_Your instructions_. Select from the data all lines with the word "Just".

_Material for the task_.
-- Opening Marker --

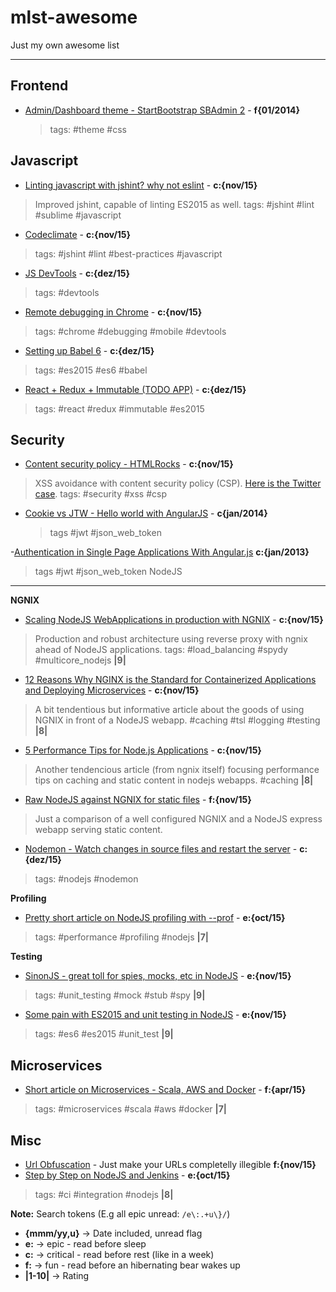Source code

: mlst-awesome
===================
Just my own awesome list

----------

Frontend
------------
- [Admin/Dashboard theme - StartBootstrap SBAdmin 2](http://startbootstrap.com/template-overviews/sb-admin-2/) - **f{01/2014}**
  > tags: #theme #css


Javascript
-------------
- [Linting javascript with jshint? why not eslint](http://eslint.org/) - **c:{nov/15}**
 > Improved jshint, capable of linting ES2015 as well. tags: #jshint #lint #sublime #javascript

- [Codeclimate](https://github.com/codeclimate/codeclimate) - **c:{nov/15}**
 > tags: #jshint #lint #best-practices #javascript

- [JS DevTools](https://medium.com/javascript-scene/must-see-javascript-dev-tools-that-put-other-dev-tools-to-shame-aca6d3e3d925#.ma642rs7p) - **c:{dez/15}**
 > tags: #devtools 

- [Remote debugging in Chrome](https://developer.chrome.com/devtools/docs/remote-debugging) - **c:{nov/15}**
 > tags: #chrome #debugging #mobile #devtools

- [Setting up Babel 6](http://www.2ality.com/2015/11/configuring-babel6.html?utm_source=javascriptweekly&utm_medium=email) - **c:{dez/15}**
 > tags: #es2015 #es6 #babel

- [React + Redux + Immutable (TODO APP)](http://www.sitepoint.com/how-to-build-a-todo-app-using-react-redux-and-immutable-js/?utm_source=javascriptweekly&utm_medium=email) - **c:{dez/15}**
 > tags: #react #redux #immutable #es2015


Security
-------------
- [Content security policy - HTMLRocks](http://www.html5rocks.com/en/tutorials/security/content-security-policy/) - **c:{nov/15}**
 > XSS avoidance with content security policy (CSP). [Here is the Twitter case](https://blog.twitter.com/2011/improving-browser-security-with-csp). tags: #security #xss #csp

- [Cookie vs JTW - Hello world with AngularJS](https://auth0.com/blog/2014/01/07/angularjs-authentication-with-cookies-vs-token/) - **c{jan/2014}**
  > tags #jwt #json_web_token

-[Authentication in Single Page Applications With Angular.js](http://frederiknakstad.com/2013/01/21/authentication-in-single-page-applications-with-angular-js/) **c:{jan/2013}**
> tags #jwt #json_web_token
NodeJS
-------------

**NGNIX**

- [Scaling NodeJS WebApplications in production with NGNIX](http://cjihrig.com/blog/scaling-node-js-applications/) - **c:{nov/15}**
 > Production and robust architecture using reverse proxy with ngnix ahead of NodeJS applications. tags: #load_balancing #spydy #multicore_nodejs **|9|**
- [12 Reasons Why NGINX is the Standard for Containerized Applications and Deploying Microservices](https://www.nginx.com/blog/12-reasons-why-nginx-is-the-standard-for-containerized-applications-and-deploying-microservices/#gs.rcOL63s) - **c:{nov/15}** 
> A bit tendentious but informative article about the goods of using NGNIX in front of a NodeJS webapp. #caching #tsl #logging #testing **|8|**
- [5 Performance Tips for Node.js Applications](https://www.nginx.com/blog/5-performance-tips-for-node-js-applications/?utm_source=nodeweekly&utm_medium=email#gs.xuTJR5s) - **c:{nov/15}** 
> Another tendencious article (from ngnix itself) focusing performance tips on caching and static content in nodejs webapps. #caching **|8|**
- [Raw NodeJS against NGNIX for static files](http://stackoverflow.com/questions/9967887/node-js-itself-or-nginx-frontend-for-serving-static-files) - **f:{nov/15}** 
> Just a comparison of a well configured NGNIX and a NodeJS express webapp serving static content.

- [Nodemon - Watch changes in source files and restart the server](http://nodemon.io/) - **c:{dez/15}**
 > tags: #nodejs #nodemon


**Profiling**
- [Pretty short article on NodeJS profiling with --prof](https://developer.atlassian.com/blog/2015/10/profiling-node-apps/?utm_source=nodeweekly&utm_medium=email) - **e:{oct/15}** 
> tags: #performance #profiling #nodejs **|7|**


**Testing**

- [SinonJS - great toll for spies, mocks, etc in NodeJS](http://sinonjs.org/) - **e:{nov/15}** 
> tags: #unit_testing #mock #stub #spy **|9|**
- [Some pain with ES2015 and unit testing in NodeJS](http://www.technology-ebay.de/the-teams/mobile-de/blog/nodejs-es6-war-story-2?utm_source=nodeweekly&utm_medium=email) - **e:{nov/15}** 
> tags: #es6 #es2015 #unit_test **|9|**

Microservices
-------------
- [Short article on Microservices - Scala, AWS and Docker](http://www.infoq.com/news/2015/04/scaling-microservices-gilt) - **f:{apr/15}** 
> tags: #microservices #scala #aws #docker **|7|**


Misc
-------------
- [Url Obfuscation](http://www.pc-help.org/obscure.htm) - Just make your URLs completelly illegible **f:{nov/15}** 
- [Step by Step on NodeJS and Jenkins](https://strongloop.com/strongblog/roll-your-own-node-js-ci-server-with-jenkins-part-1/) - **e:{oct/15}** 
> tags: #ci #integration #nodejs **|8|**






**Note:** Search tokens (E.g all epic unread: `/e\:.+u\}/`)
- **{mmm/yy,u}** -> Date included, unread flag
- **e:** -> epic - read before sleep
- **c:** -> critical - read before rest (like in a week)
- **f:** -> fun - read before an hibernating bear wakes up
- **|1-10|** -> Rating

-- Closing Marker --

_The completed task_.
Just my own awesome list
> Just a comparison of a well configured NGNIX and a NodeJS express webapp serving static content.
- [Url Obfuscation](http://www.pc-help.org/obscure.htm) - Just make your URLs completelly illegible **f:{nov/15}** 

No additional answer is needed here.